- [HOW TO COMPLETE THIS TASK] The expected result is a verbatim repetition of the lines from the start of the entries through the line containing "event preferences, track", with the pictures removed.

Saved data entries
_ _ _ _ _ _ _
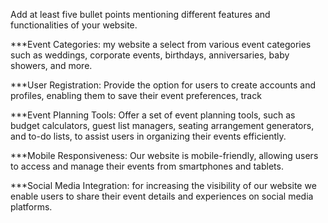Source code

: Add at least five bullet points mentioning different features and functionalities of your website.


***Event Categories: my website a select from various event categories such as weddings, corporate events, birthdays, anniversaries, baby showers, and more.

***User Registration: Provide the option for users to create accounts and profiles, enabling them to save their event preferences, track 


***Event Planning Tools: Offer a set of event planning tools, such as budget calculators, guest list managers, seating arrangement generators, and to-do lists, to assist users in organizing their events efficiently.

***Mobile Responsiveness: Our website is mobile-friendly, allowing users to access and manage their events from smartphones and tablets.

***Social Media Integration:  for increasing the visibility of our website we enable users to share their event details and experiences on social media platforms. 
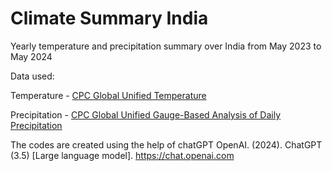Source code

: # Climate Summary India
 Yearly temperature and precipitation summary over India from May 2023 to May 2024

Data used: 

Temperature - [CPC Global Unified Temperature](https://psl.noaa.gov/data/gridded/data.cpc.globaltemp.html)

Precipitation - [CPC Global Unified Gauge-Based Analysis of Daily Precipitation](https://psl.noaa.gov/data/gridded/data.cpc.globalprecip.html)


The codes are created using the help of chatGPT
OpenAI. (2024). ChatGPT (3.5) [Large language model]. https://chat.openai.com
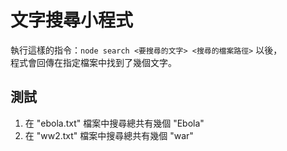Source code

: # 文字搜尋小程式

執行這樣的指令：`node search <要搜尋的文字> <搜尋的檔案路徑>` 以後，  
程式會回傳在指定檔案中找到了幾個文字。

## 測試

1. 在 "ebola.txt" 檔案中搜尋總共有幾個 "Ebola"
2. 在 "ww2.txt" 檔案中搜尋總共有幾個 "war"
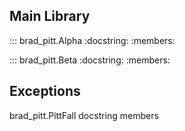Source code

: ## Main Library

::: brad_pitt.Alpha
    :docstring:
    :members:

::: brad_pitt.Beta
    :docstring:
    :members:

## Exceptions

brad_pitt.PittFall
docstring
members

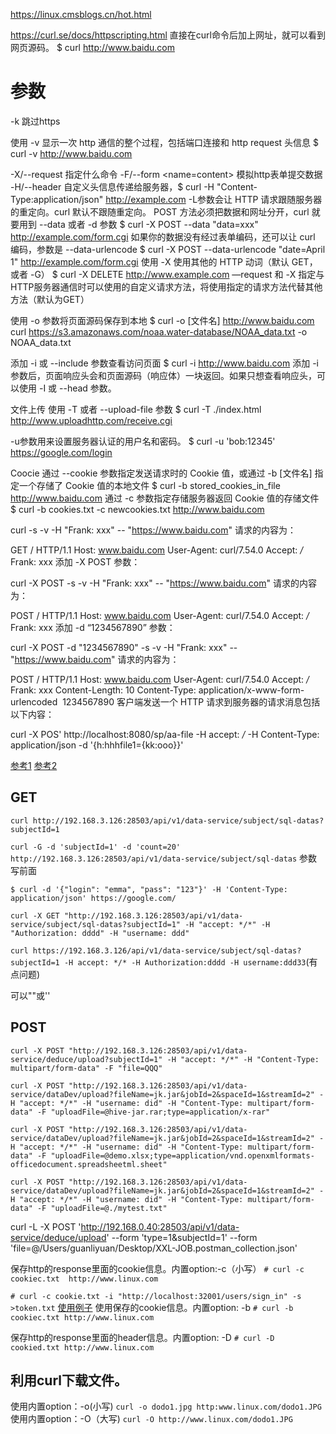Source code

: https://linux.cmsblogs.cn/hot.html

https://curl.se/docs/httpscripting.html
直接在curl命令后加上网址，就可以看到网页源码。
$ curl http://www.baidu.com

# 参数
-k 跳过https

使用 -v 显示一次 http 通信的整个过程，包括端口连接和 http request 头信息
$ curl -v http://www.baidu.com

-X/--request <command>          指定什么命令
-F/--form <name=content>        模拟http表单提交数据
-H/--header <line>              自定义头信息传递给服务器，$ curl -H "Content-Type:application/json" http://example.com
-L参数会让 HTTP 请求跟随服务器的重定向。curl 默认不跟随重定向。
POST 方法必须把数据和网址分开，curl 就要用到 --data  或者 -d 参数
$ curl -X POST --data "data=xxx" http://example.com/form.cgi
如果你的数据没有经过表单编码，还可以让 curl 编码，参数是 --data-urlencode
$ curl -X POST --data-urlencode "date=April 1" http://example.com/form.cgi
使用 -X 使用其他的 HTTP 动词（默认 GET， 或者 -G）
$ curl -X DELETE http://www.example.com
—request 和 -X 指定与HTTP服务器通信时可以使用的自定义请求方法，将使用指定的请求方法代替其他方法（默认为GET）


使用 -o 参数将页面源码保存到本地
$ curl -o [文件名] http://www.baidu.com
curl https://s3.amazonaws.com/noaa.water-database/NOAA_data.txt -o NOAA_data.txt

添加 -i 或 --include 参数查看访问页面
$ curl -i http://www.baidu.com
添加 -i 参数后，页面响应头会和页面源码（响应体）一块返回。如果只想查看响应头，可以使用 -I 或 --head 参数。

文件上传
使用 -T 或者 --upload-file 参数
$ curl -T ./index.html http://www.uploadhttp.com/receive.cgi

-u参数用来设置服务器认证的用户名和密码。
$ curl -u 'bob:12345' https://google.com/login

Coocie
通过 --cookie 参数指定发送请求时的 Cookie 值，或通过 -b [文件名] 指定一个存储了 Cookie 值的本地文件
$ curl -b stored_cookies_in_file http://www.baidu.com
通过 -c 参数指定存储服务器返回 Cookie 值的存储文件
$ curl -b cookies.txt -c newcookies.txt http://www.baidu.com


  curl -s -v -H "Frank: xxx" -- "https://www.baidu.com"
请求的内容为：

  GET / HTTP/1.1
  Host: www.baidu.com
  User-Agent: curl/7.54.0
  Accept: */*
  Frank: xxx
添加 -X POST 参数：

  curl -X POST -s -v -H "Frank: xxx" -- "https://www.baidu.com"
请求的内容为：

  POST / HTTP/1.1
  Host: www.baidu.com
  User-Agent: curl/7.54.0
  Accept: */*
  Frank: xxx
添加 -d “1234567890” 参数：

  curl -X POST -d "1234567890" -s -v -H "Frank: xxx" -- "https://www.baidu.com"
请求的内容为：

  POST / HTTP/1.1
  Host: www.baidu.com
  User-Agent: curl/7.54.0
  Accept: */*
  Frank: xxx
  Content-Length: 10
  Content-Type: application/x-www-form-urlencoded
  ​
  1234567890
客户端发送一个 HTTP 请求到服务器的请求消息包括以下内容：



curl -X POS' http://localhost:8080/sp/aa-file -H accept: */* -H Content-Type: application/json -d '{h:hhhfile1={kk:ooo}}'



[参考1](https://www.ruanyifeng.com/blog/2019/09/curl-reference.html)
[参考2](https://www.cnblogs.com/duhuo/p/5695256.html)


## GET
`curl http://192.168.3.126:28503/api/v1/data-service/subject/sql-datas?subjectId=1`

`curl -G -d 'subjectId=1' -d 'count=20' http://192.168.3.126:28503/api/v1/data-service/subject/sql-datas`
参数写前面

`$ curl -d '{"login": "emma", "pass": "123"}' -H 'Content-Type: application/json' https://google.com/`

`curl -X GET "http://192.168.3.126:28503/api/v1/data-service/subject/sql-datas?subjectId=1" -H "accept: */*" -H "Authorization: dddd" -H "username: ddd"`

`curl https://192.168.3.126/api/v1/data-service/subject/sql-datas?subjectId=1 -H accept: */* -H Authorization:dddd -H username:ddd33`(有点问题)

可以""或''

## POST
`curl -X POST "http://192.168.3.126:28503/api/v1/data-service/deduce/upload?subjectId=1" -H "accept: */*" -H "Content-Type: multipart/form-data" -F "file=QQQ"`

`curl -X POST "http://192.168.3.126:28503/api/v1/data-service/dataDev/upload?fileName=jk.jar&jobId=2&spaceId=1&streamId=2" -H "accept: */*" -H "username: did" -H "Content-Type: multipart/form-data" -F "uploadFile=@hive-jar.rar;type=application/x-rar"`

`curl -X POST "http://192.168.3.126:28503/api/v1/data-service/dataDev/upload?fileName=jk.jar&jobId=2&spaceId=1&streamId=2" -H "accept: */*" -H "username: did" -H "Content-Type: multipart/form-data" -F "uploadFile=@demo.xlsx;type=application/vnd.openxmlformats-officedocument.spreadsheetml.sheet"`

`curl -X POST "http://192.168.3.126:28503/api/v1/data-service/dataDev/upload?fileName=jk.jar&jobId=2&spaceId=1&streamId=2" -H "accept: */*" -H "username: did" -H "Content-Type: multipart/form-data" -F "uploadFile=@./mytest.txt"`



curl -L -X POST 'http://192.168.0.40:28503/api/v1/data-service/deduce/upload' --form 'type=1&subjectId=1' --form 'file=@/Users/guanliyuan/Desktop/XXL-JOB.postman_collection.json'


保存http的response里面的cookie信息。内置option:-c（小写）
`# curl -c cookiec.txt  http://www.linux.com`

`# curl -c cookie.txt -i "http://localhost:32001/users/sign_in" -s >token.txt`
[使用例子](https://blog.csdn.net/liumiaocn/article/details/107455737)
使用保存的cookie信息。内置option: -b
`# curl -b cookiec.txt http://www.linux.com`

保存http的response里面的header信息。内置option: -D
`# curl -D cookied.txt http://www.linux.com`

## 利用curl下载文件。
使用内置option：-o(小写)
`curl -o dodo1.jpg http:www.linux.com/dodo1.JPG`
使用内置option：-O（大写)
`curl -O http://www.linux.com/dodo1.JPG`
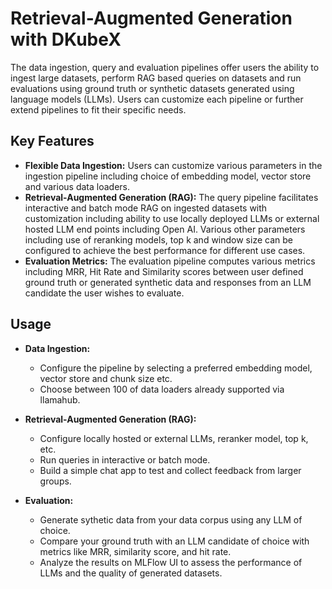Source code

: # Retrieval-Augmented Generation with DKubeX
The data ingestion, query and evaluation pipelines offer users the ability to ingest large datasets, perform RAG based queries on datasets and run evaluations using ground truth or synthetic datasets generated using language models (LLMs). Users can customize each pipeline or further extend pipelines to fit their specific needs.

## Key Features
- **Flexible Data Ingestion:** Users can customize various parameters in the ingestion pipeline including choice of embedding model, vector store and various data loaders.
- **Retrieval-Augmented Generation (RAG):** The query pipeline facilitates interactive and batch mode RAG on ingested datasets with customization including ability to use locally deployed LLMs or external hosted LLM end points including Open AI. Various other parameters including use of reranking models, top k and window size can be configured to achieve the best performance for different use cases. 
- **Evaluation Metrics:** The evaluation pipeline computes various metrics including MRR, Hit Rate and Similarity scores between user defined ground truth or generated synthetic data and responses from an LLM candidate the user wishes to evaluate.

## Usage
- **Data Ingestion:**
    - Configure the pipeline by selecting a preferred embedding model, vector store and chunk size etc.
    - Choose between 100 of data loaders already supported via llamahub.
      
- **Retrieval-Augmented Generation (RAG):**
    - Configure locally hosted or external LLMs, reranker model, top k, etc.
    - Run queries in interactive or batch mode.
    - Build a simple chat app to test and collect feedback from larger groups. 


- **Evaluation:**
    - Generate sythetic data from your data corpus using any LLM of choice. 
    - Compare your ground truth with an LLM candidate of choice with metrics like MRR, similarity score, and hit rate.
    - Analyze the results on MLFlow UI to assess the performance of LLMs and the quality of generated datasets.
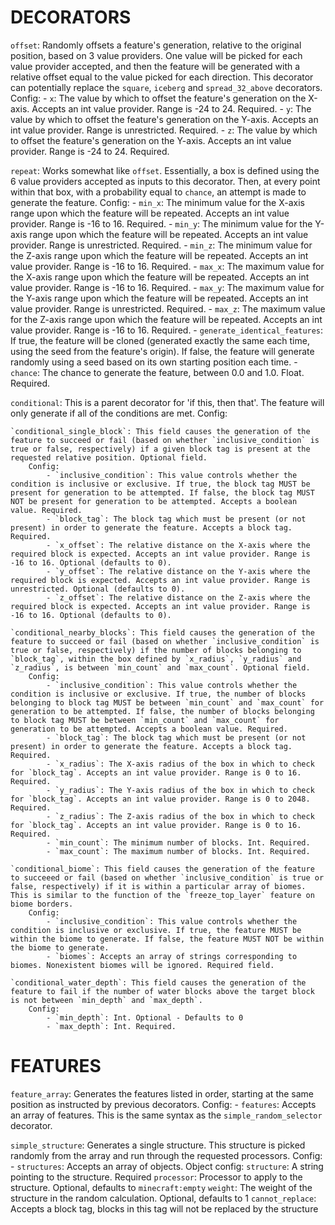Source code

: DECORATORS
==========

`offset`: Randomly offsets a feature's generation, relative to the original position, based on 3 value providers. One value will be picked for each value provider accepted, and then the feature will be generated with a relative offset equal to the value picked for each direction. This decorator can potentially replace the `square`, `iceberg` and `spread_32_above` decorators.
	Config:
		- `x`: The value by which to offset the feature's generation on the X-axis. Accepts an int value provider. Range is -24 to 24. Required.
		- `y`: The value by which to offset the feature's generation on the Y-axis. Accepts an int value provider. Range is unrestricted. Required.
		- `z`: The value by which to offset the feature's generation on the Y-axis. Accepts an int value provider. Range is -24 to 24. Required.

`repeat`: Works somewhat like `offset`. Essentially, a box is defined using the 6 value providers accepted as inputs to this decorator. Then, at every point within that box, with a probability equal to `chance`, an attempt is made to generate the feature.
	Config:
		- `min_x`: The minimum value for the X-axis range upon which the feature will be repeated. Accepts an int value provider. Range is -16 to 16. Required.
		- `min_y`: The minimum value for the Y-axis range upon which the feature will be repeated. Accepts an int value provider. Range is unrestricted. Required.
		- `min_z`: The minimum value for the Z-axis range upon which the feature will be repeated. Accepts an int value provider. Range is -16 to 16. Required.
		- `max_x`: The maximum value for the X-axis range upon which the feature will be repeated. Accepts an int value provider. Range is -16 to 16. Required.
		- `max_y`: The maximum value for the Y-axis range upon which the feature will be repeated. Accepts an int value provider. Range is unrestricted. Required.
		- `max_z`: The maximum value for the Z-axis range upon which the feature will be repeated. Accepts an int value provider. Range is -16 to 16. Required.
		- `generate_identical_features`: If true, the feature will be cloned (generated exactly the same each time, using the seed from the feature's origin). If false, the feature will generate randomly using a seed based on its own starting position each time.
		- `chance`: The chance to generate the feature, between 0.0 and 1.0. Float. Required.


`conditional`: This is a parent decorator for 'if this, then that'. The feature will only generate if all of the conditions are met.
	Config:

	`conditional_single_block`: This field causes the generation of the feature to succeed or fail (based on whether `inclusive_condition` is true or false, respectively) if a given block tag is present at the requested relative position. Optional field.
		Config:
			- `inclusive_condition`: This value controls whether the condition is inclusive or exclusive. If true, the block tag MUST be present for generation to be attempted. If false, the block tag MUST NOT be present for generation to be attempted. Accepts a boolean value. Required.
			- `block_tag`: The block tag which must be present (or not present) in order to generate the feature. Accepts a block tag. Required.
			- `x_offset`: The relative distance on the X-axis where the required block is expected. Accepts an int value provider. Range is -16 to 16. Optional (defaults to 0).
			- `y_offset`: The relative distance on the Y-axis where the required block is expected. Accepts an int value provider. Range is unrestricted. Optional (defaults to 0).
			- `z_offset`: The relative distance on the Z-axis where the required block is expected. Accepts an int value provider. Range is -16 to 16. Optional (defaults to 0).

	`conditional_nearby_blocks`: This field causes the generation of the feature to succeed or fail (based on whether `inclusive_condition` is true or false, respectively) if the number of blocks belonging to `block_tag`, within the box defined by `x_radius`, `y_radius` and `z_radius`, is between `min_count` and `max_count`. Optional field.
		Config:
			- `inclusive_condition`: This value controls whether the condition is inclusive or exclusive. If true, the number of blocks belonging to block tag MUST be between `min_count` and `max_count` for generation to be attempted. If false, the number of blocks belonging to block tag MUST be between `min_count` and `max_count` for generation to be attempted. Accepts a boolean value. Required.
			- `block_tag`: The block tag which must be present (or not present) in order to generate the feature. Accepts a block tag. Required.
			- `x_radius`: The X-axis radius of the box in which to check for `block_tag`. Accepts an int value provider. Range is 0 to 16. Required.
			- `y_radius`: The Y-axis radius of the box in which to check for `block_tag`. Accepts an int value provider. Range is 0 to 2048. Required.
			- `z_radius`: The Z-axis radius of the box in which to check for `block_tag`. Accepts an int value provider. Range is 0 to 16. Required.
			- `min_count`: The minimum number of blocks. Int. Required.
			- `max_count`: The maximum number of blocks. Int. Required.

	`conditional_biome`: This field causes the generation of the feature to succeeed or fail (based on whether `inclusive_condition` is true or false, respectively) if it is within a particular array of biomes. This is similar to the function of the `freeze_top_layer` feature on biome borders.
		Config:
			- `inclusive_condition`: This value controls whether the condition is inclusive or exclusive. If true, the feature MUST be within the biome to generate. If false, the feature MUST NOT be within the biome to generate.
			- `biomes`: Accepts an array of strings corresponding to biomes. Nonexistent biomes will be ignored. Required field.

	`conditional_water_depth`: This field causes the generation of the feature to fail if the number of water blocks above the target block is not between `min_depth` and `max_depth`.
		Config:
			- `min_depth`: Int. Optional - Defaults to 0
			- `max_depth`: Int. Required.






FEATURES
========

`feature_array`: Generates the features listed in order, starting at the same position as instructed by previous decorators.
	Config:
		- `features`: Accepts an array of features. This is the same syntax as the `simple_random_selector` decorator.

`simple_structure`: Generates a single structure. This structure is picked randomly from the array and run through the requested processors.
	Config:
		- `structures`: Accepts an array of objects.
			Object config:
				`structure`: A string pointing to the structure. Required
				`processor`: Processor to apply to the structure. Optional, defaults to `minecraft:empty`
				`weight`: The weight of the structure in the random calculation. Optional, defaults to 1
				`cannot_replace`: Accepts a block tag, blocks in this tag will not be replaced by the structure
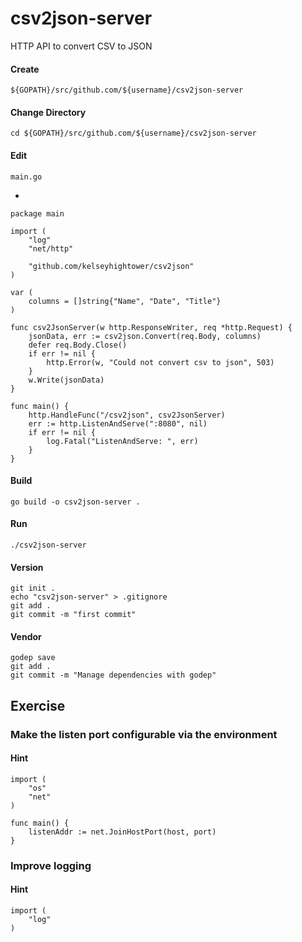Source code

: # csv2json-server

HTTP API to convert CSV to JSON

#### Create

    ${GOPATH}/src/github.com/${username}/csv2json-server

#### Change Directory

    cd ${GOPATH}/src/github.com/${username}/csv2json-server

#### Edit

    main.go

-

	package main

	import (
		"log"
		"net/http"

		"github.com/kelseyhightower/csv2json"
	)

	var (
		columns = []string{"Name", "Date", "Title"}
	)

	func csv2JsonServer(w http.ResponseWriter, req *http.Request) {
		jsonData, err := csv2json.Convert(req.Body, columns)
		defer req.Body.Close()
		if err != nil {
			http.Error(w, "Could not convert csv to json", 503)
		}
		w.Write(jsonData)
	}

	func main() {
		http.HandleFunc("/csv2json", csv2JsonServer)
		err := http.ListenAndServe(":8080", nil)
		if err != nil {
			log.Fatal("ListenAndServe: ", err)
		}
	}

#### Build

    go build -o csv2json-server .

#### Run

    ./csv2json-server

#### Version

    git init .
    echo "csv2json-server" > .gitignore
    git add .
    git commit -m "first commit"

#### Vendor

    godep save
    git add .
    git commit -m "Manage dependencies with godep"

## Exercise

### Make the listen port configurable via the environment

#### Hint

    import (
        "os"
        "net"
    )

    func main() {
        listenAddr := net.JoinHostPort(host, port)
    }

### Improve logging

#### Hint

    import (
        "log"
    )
_ _ _ _ _ _ _
- [WRITTEN RESPONSE]
Source code

: Add at least five bullet points mentioning different features and functionalities of your website.


***Event Categories: my website a select from various event categories such as weddings, corporate events, birthdays, anniversaries, baby showers, and more.

***User Registration: Provide the option for users to create accounts and profiles, enabling them to save their event preferences, track 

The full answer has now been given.